Welcome to Issue #2 of Seize The Press! Thanks to everyone who read our first issue, it was a much bigger success and had a far wider reach than I ever thought possible when I took the plunge and decided to start an anticapitalist dark fiction magazine from scratch. Hot off the success of the launch issue, I couldn’t be happier with the quality of stories and articles we have this time round.
When I read Naim Kabir’s “Reno Walled City” in the submissions it made me believe in cyberpunk again. It’s a genre that has been dead and dying for a long time, empty neon aesthetics replacing what should be grimy stories of alienated outsiders, criminals, assorted losers and low lives doing their best to get by in a hostile society that’s constantly trying to grind them down. So when I read “Reno Walled City” and saw a cyberpunk story that actually engages with the substance of what makes the genre interesting, it genuinely made my chest swell.
Similarly, vampire stories can often be a tough sell with me, but Sally Parlier’s “Housekeeping” is, in many ways, a contemporary love story that captures a grimy side to its setting and the characters’ lives that really hit home.
The third story in this issue, “What It’s Like” by Riley Tao, is exactly the kind of story I set up this magazine to give space to. A body horror story about a trans girl living with a penis growing out of her mouth, it’s a piece I think would struggle to find a home in many short fiction magazines at the moment; magazines that, despite their ‘commitment to diversity’, do not often have space for difficult, uncomfortable stories that voice the darker side of the struggles experienced by marginalised people.

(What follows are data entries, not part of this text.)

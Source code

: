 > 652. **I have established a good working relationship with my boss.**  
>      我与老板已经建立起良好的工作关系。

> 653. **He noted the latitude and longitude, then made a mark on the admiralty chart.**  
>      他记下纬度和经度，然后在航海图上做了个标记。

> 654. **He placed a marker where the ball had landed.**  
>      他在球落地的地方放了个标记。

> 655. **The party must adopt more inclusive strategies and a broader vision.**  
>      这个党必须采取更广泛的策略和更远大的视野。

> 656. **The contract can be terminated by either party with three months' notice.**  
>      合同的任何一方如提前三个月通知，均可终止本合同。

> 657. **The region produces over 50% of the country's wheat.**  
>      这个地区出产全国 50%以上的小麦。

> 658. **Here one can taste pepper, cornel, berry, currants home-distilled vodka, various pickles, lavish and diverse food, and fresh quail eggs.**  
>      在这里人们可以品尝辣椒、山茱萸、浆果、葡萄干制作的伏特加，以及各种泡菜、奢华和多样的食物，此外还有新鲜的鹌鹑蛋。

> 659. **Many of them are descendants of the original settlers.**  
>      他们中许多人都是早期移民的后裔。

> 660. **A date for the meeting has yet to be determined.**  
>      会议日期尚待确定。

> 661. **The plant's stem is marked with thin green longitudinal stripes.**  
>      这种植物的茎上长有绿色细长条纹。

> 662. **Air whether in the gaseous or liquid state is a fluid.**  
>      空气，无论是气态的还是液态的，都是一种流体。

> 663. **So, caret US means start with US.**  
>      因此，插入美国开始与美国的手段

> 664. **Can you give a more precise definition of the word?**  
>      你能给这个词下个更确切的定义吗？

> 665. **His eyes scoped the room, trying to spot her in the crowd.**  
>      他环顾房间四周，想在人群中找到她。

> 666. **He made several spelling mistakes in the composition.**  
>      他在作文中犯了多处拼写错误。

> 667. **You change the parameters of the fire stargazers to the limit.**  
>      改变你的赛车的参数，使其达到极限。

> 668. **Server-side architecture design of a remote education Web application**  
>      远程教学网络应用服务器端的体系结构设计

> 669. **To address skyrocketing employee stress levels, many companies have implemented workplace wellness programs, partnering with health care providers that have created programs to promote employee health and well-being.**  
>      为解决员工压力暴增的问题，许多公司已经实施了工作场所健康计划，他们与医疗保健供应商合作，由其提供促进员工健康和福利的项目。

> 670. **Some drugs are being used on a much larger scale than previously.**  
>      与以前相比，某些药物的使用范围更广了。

Our final piece of fiction in Issue #2 is a beautifully-written ‘love letter template’ from Howard Tseng. “A Love Letter Template for the Little Scholars” is an unconventional and poetic piece of fiction that exemplifies the ‘no plot, just vibes’ style that fiction needs more of.
On top of that we have non-fiction from Raquel S. Benedict, who examines the sterility of ‘safe’ fiction and asks how is it that so much modern science fiction and fantasy is imbued with such middle class and corporate aesthetics? Karlo Yeager Rodriguez returns to put Netflix’s Cowboy Bebop adaptation under the microscope, examining how the producers fundamentally misunderstood what made the original anime so good.
Finally, we have an interview with horror author M. Shaw, whose new novella One Hand to Hold, One Hand to Carve, recently came out from Tenebrous Press and yours truly reviews Prime Meridian by Silvia Moreno-Garcia. Enjoy.